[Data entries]
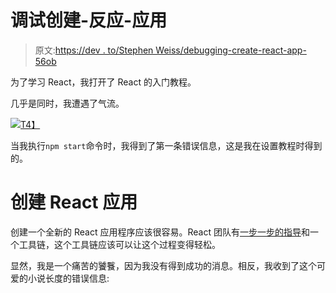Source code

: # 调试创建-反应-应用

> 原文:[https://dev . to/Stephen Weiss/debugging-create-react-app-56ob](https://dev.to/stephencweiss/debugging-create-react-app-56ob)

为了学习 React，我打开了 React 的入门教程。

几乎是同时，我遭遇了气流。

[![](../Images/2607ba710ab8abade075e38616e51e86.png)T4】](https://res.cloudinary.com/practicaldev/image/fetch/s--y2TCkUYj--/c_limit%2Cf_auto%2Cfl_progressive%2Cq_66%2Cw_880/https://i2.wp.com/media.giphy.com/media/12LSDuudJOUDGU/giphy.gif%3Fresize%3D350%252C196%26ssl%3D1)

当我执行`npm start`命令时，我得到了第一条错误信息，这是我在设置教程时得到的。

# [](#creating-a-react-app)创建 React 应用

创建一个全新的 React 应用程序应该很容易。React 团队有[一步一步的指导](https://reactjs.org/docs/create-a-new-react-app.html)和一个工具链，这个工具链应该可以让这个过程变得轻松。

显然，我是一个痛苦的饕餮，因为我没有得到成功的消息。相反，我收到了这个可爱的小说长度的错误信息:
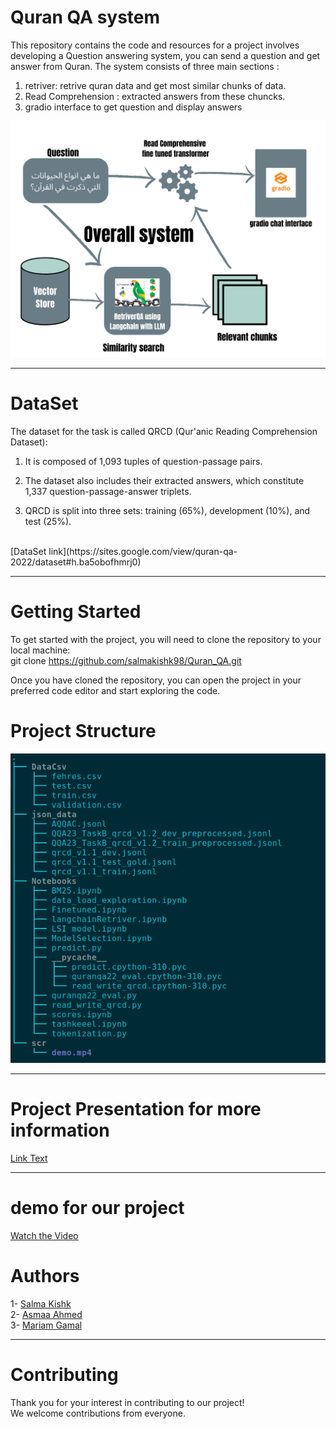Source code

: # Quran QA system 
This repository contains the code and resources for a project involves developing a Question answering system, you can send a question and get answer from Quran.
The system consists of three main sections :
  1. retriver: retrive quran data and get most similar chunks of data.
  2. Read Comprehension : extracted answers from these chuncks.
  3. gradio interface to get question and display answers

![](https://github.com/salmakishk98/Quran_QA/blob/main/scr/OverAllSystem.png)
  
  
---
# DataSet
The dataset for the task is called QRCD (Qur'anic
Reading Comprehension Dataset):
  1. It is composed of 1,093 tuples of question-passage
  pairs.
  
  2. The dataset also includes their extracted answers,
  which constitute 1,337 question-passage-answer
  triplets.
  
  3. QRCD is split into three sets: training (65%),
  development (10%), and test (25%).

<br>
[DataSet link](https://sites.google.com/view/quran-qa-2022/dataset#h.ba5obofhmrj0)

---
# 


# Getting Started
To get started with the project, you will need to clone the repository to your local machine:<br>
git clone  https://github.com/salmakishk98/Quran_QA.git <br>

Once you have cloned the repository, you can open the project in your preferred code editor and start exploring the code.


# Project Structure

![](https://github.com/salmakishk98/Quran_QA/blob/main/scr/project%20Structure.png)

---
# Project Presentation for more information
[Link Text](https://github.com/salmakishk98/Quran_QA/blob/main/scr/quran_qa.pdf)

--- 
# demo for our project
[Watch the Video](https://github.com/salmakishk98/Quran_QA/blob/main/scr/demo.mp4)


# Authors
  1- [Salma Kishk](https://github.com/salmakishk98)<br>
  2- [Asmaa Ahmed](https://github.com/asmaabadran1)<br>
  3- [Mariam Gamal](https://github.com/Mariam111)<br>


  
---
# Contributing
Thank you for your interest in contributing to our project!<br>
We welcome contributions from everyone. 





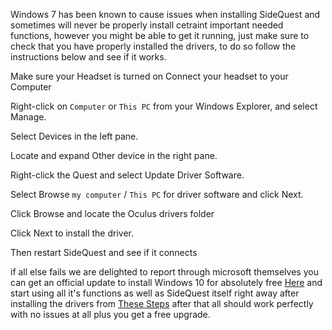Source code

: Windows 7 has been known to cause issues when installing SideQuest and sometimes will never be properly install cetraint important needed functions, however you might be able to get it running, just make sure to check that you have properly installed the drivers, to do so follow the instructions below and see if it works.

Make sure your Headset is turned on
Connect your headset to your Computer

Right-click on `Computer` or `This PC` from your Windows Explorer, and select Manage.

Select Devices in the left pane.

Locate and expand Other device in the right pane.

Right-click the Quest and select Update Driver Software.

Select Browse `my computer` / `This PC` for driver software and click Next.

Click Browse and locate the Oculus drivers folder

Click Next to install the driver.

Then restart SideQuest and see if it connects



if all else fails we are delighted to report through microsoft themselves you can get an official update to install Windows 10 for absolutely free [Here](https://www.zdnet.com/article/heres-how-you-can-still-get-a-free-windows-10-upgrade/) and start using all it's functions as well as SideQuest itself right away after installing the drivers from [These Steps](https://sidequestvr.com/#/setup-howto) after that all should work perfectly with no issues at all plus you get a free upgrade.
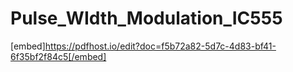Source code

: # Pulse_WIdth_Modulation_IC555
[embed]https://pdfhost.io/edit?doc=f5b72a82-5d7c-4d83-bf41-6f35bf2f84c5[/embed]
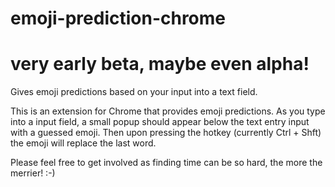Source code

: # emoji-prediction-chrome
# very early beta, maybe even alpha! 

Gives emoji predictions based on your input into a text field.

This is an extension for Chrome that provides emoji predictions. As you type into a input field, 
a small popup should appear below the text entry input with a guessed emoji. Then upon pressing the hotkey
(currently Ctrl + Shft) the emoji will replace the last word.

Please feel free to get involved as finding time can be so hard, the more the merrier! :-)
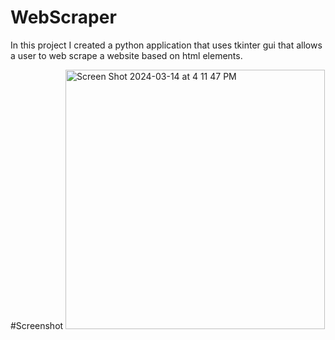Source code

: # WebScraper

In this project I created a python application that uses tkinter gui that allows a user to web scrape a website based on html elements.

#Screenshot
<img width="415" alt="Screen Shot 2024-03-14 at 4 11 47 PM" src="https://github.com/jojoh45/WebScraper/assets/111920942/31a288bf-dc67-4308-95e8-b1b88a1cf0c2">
...
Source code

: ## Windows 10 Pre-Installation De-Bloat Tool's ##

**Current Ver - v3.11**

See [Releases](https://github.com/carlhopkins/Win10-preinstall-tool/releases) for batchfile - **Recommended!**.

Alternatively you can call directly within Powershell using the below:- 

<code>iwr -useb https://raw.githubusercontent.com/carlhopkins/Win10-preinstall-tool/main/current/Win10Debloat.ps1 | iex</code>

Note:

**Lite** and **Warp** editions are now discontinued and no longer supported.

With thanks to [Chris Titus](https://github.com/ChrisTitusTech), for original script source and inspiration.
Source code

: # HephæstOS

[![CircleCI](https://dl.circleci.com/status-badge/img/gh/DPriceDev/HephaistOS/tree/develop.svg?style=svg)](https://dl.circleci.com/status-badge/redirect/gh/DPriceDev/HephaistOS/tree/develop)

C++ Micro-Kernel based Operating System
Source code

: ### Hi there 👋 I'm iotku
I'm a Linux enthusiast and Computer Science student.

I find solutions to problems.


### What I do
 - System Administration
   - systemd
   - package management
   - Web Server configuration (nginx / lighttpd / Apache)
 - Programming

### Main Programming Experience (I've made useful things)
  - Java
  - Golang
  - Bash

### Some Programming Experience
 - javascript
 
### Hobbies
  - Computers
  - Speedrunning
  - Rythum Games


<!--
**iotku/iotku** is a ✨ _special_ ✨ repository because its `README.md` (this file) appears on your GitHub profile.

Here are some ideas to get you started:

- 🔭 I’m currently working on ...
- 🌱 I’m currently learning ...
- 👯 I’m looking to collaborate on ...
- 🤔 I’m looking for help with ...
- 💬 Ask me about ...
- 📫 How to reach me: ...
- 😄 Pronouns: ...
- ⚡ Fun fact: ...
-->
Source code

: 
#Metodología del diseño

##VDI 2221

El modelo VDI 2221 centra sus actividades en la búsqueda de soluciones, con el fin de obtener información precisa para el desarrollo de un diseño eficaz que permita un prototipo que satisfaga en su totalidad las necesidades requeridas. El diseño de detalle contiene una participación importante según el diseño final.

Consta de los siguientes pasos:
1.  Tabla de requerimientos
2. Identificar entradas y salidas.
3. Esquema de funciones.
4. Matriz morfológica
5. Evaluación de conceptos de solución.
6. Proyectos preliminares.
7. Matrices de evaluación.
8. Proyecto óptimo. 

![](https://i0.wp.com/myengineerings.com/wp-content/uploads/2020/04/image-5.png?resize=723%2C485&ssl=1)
==
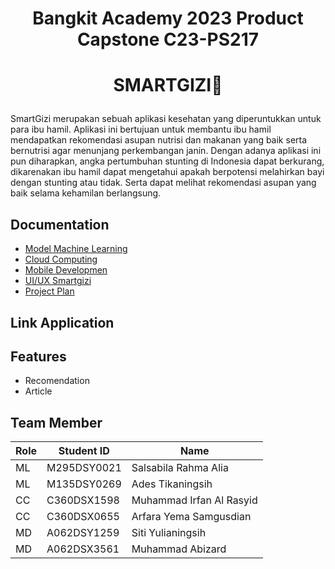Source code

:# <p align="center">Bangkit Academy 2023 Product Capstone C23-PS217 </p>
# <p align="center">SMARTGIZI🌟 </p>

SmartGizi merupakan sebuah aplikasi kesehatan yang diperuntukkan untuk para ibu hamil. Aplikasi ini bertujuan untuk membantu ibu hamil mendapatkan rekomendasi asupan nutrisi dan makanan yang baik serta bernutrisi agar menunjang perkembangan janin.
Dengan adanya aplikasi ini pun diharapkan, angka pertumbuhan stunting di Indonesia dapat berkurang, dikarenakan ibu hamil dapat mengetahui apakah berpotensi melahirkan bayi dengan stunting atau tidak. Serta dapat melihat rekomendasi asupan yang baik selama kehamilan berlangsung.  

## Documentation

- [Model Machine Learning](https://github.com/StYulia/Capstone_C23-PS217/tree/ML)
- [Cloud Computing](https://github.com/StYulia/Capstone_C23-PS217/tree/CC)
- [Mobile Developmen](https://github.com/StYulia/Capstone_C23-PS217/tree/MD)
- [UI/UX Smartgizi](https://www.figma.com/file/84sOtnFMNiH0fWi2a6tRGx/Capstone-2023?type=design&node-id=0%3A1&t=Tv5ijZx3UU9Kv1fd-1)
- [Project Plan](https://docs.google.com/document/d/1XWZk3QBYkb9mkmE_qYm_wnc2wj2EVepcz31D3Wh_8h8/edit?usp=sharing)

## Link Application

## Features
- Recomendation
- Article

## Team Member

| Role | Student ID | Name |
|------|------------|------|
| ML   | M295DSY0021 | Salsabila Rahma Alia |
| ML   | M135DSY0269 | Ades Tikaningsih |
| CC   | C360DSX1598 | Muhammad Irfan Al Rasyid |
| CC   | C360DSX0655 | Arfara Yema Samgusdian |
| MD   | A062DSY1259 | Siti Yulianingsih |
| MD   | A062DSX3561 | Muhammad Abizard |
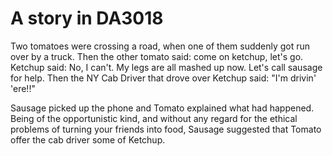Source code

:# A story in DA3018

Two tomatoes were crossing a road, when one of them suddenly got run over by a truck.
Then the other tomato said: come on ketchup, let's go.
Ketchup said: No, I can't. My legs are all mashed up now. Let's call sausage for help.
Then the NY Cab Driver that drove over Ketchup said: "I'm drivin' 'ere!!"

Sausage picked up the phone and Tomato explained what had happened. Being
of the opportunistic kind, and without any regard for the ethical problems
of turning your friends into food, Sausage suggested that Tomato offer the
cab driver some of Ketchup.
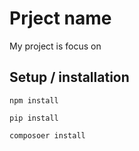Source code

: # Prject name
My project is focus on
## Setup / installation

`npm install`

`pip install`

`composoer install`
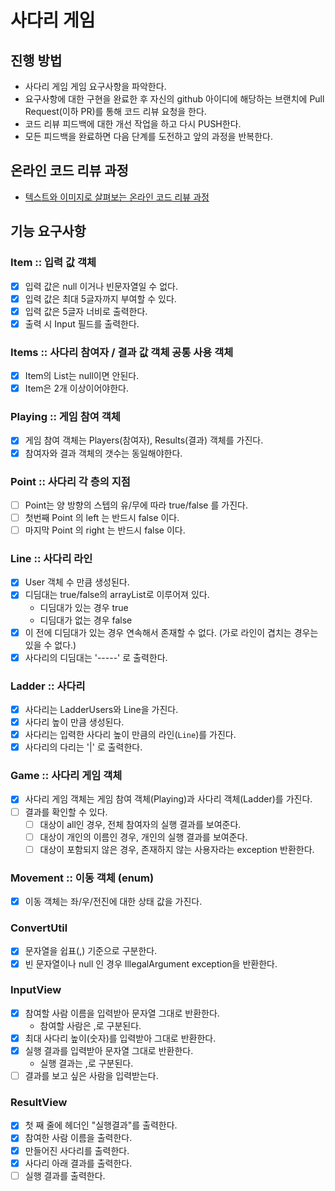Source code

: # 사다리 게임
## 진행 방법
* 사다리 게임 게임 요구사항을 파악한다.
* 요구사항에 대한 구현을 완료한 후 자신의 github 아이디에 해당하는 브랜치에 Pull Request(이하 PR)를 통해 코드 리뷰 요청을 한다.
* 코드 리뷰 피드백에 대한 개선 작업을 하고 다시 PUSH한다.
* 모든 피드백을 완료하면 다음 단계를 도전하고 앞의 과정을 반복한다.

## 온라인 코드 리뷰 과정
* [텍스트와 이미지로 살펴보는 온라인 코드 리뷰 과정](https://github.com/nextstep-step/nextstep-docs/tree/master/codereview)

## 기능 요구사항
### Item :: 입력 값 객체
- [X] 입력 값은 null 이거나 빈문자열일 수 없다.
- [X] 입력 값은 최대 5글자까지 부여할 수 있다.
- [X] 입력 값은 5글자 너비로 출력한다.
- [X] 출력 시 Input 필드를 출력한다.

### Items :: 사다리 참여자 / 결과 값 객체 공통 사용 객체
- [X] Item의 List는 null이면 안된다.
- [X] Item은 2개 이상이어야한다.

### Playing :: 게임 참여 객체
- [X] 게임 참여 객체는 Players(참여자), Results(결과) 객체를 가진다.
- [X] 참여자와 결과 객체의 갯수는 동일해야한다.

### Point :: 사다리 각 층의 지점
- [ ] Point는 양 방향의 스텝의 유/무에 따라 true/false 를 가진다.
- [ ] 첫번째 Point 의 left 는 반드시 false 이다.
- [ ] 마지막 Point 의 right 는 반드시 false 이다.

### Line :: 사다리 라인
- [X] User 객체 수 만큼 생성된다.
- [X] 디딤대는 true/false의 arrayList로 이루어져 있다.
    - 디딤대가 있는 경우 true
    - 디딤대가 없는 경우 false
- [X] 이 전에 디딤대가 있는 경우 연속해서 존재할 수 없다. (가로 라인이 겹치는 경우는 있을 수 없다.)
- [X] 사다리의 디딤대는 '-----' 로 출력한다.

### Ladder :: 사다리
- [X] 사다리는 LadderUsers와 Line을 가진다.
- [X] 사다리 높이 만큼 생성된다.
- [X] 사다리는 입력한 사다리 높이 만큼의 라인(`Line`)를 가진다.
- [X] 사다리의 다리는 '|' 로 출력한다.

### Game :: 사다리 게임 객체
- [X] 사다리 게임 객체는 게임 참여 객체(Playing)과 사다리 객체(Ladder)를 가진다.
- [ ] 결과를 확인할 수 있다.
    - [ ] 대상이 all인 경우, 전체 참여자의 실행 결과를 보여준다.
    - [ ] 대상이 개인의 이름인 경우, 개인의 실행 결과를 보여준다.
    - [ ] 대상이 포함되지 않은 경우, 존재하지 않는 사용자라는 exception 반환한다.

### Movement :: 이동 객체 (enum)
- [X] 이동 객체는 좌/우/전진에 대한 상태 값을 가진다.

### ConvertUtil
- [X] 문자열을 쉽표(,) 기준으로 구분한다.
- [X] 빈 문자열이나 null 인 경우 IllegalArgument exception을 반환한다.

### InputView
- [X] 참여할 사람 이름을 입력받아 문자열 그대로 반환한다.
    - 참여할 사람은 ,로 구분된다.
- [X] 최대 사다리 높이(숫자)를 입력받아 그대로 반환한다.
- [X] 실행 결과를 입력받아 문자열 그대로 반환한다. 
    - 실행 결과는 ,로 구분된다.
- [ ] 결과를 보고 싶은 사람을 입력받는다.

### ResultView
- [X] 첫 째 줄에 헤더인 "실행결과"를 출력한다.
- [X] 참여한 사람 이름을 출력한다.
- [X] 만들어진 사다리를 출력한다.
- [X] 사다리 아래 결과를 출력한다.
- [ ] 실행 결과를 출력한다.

What is needed:
Write out every line from the data above that includes "help".

Completed task:
- 🤔 I’m looking for help with ...
Ketchup said: No, I can't. My legs are all mashed up now. Let's call sausage for help.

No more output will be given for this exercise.